Computational device.

required
tag_encoder LabelEncoder

Encoder for Named-Entity tags.

required
tag_outside str

Special 'outside' NER tag.

required
batch_size int

Batch Size for DataLoader. Defaults to 8.

8
num_workers int

Number of workers. Defaults to 1.

1
return_tensors bool

if True, return tensors.

False
return_confidence bool

if True, return confidence scores for all predicted tokens. Defaults to False.

False
pad_sequences bool

if True, pad sequences. Defaults to True.

True

Returns:

Type Description
List[List[str]]

List[List[str]]: List of lists with predicted Entity tags.

Source code in NERDA/predictions.py
def predict(network: torch.nn.Module, 
            sentences: List[List[str]],
            transformer_tokenizer: transformers.PreTrainedTokenizer,
            transformer_config: transformers.PretrainedConfig,
            max_len: int,
            device: str,
            tag_encoder: sklearn.preprocessing.LabelEncoder,
            tag_outside: str,
            batch_size: int = 8,
            num_workers: int = 1,
            return_tensors: bool = False,
            return_confidence: bool = False,
            pad_sequences: bool = True) -> List[List[str]]:
    """Compute predictions.

    Computes predictions for a list with word-tokenized sentences 
    with a `NERDA` model.

    Args:
        network (torch.nn.Module): Network.
        sentences (List[List[str]]): List of lists with word-tokenized
            sentences.
        transformer_tokenizer (transformers.PreTrainedTokenizer): 
            tokenizer for transformer model.
        transformer_config (transformers.PretrainedConfig): config
            for transformer model.
        max_len (int): Maximum length of sentence after applying 
            transformer tokenizer.
        device (str): Computational device.
        tag_encoder (sklearn.preprocessing.LabelEncoder): Encoder
            for Named-Entity tags.
        tag_outside (str): Special 'outside' NER tag.
        batch_size (int, optional): Batch Size for DataLoader. 
            Defaults to 8.
        num_workers (int, optional): Number of workers. Defaults
            to 1.
        return_tensors (bool, optional): if True, return tensors.
        return_confidence (bool, optional): if True, return
            confidence scores for all predicted tokens. Defaults
            to False.
        pad_sequences (bool, optional): if True, pad sequences. 
            Defaults to True.

    Returns:
        List[List[str]]: List of lists with predicted Entity
        tags.
    """
    # make sure, that input has the correct format. 
    assert isinstance(sentences, list), "'sentences' must be a list of list of word-tokens"
    assert isinstance(sentences[0], list), "'sentences' must be a list of list of word-tokens"
    assert isinstance(sentences[0][0], str), "'sentences' must be a list of list of word-tokens"

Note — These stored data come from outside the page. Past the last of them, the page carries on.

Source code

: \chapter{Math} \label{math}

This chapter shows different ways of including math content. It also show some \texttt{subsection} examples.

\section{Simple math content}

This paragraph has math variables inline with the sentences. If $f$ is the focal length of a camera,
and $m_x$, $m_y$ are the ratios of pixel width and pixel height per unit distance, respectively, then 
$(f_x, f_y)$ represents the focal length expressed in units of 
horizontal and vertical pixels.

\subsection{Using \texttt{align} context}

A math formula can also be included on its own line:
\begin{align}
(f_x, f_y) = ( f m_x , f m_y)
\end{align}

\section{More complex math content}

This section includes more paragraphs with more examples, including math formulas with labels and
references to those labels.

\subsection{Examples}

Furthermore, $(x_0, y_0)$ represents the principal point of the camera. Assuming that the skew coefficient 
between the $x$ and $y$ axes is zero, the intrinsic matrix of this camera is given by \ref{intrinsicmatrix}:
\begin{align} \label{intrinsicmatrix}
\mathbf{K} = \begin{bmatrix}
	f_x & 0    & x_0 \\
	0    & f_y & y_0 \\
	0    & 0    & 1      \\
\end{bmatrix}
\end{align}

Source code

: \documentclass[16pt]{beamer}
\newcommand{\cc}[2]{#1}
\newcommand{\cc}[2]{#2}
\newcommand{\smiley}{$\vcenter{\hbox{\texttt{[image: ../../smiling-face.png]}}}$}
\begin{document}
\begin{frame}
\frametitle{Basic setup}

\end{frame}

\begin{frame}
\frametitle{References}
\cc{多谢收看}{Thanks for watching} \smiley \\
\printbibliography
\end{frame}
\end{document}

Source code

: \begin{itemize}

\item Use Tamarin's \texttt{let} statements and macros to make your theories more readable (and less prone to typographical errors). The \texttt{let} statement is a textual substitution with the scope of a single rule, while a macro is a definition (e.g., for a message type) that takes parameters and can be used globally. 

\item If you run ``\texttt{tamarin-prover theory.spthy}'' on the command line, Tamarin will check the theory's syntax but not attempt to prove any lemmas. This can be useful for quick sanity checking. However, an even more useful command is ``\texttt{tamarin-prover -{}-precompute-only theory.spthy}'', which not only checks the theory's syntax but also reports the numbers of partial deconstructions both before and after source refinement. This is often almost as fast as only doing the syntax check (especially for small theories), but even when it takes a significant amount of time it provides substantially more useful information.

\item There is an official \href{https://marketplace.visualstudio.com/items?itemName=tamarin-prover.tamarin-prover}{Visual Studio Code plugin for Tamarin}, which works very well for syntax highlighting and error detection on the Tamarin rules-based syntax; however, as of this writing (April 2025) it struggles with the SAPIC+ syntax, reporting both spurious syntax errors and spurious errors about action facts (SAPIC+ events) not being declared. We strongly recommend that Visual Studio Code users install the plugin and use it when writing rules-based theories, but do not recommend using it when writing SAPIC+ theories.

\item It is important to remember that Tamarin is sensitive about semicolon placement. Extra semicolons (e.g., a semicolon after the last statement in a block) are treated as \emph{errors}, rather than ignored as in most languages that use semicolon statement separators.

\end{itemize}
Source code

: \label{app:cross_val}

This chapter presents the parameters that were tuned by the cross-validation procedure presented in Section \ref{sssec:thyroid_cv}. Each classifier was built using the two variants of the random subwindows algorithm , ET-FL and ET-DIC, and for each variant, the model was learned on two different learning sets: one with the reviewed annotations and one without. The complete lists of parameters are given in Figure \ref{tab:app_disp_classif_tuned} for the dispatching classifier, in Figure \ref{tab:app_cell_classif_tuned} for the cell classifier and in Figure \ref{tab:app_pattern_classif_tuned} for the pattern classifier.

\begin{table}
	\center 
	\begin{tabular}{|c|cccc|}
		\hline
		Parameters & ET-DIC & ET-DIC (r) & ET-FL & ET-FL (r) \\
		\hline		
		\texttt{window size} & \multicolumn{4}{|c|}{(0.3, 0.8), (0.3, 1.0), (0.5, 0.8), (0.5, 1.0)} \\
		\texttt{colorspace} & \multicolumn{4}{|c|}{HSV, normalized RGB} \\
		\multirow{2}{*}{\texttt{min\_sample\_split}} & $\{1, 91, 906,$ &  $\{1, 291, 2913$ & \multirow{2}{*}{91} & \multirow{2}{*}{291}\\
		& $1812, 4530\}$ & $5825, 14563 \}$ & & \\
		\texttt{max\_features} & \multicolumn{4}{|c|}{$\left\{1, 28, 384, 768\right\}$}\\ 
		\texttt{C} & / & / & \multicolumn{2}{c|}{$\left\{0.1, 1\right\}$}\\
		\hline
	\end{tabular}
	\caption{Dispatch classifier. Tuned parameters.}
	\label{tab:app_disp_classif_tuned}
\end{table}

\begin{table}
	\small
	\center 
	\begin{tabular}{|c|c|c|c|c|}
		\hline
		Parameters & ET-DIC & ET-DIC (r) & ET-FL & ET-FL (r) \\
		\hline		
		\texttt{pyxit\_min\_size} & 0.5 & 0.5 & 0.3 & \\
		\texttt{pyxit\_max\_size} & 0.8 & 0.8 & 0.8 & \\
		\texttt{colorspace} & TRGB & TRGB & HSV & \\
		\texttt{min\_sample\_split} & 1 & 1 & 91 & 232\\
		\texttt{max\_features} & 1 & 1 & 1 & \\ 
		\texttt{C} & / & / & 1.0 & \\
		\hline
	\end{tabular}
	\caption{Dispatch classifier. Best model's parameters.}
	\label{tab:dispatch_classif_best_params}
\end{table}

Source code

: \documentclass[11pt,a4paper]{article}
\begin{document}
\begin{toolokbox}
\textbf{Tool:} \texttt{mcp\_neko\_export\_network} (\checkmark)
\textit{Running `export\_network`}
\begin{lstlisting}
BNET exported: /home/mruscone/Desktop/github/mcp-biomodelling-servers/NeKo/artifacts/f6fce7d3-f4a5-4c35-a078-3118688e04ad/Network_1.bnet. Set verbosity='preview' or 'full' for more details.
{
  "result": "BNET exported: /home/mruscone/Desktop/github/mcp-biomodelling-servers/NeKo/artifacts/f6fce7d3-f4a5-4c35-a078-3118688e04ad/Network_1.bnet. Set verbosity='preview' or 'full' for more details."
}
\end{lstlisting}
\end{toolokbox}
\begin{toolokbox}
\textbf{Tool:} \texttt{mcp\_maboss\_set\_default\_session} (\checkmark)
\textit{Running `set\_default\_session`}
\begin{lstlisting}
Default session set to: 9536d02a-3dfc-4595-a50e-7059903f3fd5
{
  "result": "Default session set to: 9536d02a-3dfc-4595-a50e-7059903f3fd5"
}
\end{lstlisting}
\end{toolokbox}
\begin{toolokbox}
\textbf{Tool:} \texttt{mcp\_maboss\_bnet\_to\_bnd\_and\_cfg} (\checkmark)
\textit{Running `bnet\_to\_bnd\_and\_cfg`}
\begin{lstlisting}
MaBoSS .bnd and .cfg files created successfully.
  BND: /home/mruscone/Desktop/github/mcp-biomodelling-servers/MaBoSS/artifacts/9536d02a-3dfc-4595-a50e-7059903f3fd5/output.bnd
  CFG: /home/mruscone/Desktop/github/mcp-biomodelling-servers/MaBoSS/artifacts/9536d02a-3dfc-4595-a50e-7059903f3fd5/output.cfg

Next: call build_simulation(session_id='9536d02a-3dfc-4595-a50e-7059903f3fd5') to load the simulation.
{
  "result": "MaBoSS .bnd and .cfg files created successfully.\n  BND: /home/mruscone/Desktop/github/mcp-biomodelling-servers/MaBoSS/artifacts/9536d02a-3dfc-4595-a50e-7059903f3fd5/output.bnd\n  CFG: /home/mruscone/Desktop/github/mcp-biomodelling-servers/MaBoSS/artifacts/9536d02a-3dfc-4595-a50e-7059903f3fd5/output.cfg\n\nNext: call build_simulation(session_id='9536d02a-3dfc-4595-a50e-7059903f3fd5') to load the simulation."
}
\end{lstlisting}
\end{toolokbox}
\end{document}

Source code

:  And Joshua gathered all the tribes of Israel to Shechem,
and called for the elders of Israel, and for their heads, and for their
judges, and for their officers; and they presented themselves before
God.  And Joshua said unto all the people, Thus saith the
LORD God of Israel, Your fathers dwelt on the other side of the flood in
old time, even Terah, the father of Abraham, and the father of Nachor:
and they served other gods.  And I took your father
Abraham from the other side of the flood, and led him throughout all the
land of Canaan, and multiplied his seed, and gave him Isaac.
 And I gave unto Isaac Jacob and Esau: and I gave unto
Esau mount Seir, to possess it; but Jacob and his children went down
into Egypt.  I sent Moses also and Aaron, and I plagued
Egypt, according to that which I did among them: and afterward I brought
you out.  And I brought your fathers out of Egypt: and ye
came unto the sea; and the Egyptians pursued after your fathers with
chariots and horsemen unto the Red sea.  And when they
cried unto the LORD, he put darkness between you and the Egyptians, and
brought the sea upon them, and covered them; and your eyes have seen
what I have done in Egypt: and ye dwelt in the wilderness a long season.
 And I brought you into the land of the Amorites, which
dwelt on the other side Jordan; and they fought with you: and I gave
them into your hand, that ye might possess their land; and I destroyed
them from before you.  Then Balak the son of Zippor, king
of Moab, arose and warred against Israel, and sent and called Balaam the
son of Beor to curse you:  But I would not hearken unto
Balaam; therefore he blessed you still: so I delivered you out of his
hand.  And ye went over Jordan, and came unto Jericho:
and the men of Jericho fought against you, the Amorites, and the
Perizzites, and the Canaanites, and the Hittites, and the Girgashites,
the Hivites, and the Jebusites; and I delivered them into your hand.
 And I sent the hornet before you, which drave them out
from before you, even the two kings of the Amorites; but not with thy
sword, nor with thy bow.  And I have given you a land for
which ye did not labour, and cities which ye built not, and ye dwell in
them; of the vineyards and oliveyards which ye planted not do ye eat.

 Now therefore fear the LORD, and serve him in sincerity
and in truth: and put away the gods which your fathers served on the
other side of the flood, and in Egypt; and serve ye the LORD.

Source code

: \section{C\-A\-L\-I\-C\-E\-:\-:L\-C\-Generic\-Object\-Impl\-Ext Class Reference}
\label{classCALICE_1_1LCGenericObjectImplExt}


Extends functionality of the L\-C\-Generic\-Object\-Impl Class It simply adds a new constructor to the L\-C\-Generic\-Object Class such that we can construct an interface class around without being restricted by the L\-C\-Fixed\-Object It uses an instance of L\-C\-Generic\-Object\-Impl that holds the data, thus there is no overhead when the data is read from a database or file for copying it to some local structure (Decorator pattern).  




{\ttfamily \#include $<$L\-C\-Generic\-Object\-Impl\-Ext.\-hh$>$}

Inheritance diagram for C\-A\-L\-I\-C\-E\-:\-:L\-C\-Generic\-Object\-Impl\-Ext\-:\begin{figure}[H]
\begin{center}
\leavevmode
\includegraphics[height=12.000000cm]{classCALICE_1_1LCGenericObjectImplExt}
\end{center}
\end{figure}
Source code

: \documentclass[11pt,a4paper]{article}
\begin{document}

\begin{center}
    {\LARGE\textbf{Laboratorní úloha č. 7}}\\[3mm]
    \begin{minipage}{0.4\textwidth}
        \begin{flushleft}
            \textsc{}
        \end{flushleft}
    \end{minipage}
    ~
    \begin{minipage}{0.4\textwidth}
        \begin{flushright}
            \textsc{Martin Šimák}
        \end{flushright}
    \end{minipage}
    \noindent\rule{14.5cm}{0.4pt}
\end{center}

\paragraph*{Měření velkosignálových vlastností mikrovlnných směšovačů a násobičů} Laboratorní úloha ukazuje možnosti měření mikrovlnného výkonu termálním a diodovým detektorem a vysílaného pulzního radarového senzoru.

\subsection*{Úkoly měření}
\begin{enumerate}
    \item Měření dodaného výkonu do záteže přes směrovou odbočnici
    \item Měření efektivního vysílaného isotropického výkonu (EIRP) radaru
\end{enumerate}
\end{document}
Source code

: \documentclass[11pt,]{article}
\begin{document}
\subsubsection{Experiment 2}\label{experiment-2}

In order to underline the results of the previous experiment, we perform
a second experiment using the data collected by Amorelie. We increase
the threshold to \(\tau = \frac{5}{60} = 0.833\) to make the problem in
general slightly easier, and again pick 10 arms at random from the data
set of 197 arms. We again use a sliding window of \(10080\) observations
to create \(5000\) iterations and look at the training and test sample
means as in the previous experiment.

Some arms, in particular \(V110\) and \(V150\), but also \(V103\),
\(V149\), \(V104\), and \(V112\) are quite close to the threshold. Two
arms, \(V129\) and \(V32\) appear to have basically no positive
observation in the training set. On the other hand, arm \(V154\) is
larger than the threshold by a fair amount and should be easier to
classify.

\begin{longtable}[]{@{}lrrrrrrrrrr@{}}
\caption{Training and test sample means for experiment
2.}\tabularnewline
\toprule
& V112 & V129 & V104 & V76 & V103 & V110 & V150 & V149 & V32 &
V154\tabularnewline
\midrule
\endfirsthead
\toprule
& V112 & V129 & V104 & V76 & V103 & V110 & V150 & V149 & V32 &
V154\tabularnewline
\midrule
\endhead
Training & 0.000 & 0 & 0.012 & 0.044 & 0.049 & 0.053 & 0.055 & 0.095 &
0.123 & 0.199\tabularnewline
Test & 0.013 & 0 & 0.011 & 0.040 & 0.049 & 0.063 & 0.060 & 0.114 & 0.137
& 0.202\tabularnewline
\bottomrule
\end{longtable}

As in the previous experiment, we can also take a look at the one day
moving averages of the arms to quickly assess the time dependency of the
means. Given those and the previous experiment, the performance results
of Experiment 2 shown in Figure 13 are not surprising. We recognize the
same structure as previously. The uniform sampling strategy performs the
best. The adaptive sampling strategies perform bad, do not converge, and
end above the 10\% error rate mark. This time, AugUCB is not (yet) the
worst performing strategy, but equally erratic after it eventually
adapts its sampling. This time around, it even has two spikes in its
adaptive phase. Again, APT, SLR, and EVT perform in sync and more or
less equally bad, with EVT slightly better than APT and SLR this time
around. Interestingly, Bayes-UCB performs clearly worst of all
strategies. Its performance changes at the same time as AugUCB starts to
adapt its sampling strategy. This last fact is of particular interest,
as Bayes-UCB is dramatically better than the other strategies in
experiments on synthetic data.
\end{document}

    # set network to appropriate mode.
    network.eval()

    # fill 'dummy' tags (expected input for dataloader).
    tag_fill = [tag_encoder.classes_[0]]
    tags_dummy = [tag_fill * len(sent) for sent in sentences]

    dl = create_dataloader(sentences = sentences,
                           tags = tags_dummy, 
                           transformer_tokenizer = transformer_tokenizer,
                           transformer_config = transformer_config,
                           max_len = max_len, 
                           batch_size = batch_size, 
                           tag_encoder = tag_encoder,
                           tag_outside = tag_outside,
                           num_workers = num_workers,
                           pad_sequences = pad_sequences)

    predictions = []
    probabilities = []
    tensors = []

    with torch.no_grad():
        for _, dl in enumerate(dl): 

            outputs = network(**dl)   

            # conduct operations on sentence level.
            for i in range(outputs.shape[0]):

                # extract prediction and transform.

                # find max by row.
                values, indices = outputs[i].max(dim=1)

                preds = tag_encoder.inverse_transform(indices.cpu().numpy())
                probs = values.cpu().numpy()

                if return_tensors:
                    tensors.append(outputs)    

                # subset predictions for original word tokens.
                preds = [prediction for prediction, offset in zip(preds.tolist(), dl.get('offsets')[i]) if offset]
                if return_confidence:
                    probs = [prob for prob, offset in zip(probs.tolist(), dl.get('offsets')[i]) if offset]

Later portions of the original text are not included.